=== Begin Enclosure ===

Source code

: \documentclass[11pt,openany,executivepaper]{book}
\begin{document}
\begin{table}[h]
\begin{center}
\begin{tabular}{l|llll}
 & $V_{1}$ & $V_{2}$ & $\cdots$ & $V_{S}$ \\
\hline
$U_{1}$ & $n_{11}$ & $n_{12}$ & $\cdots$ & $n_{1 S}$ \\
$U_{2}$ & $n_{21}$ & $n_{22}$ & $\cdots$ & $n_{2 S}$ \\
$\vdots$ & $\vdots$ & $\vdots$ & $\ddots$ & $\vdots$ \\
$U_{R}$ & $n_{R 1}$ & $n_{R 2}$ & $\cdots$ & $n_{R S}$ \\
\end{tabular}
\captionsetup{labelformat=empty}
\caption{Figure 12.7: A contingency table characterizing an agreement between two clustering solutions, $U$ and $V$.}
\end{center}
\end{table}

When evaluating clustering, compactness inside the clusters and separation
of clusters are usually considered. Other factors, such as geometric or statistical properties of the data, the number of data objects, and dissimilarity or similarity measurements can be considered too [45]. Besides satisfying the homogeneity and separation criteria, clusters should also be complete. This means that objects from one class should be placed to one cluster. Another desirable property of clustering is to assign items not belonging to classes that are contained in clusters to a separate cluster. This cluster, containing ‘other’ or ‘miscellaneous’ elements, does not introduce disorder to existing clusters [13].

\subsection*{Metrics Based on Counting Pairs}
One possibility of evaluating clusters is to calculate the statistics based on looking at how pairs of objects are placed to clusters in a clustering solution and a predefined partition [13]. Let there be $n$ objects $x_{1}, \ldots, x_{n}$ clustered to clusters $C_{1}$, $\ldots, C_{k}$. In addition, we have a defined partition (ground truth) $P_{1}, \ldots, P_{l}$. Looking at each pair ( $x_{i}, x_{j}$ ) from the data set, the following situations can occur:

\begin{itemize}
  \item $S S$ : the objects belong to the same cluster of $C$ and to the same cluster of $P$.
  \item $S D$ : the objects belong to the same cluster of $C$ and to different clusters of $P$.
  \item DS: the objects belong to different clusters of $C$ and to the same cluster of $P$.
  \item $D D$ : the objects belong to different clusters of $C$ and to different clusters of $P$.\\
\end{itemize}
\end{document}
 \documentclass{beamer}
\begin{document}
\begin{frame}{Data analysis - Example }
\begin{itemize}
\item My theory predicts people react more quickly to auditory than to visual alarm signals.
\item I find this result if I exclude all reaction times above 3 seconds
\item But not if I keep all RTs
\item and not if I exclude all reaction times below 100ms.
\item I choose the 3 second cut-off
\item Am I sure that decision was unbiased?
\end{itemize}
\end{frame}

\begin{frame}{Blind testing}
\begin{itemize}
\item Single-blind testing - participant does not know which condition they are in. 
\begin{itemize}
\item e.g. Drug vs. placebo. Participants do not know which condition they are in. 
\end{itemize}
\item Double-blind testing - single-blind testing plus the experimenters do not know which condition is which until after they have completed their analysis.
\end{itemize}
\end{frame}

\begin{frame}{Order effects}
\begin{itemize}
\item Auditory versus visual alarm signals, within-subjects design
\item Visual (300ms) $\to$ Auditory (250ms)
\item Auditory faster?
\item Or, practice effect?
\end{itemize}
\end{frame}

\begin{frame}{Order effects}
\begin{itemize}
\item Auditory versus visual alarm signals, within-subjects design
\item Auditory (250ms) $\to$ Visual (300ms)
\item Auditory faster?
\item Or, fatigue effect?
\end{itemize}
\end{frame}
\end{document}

=== End Enclosure ===

▶ What is needed
Copy out the listing above, line by line and exactly, from its first line to the line holding "Based on Counting", inclusive.

▶ Solution to the exercise
Source code

: \documentclass[11pt,openany,executivepaper]{book}
\begin{document}
\begin{table}[h]
\begin{center}
\begin{tabular}{l|llll}
 & $V_{1}$ & $V_{2}$ & $\cdots$ & $V_{S}$ \\
\hline
$U_{1}$ & $n_{11}$ & $n_{12}$ & $\cdots$ & $n_{1 S}$ \\
$U_{2}$ & $n_{21}$ & $n_{22}$ & $\cdots$ & $n_{2 S}$ \\
$\vdots$ & $\vdots$ & $\vdots$ & $\ddots$ & $\vdots$ \\
$U_{R}$ & $n_{R 1}$ & $n_{R 2}$ & $\cdots$ & $n_{R S}$ \\
\end{tabular}
\captionsetup{labelformat=empty}
\caption{Figure 12.7: A contingency table characterizing an agreement between two clustering solutions, $U$ and $V$.}
\end{center}
\end{table}

When evaluating clustering, compactness inside the clusters and separation
of clusters are usually considered. Other factors, such as geometric or statistical properties of the data, the number of data objects, and dissimilarity or similarity measurements can be considered too [45]. Besides satisfying the homogeneity and separation criteria, clusters should also be complete. This means that objects from one class should be placed to one cluster. Another desirable property of clustering is to assign items not belonging to classes that are contained in clusters to a separate cluster. This cluster, containing ‘other’ or ‘miscellaneous’ elements, does not introduce disorder to existing clusters [13].

\subsection*{Metrics Based on Counting Pairs}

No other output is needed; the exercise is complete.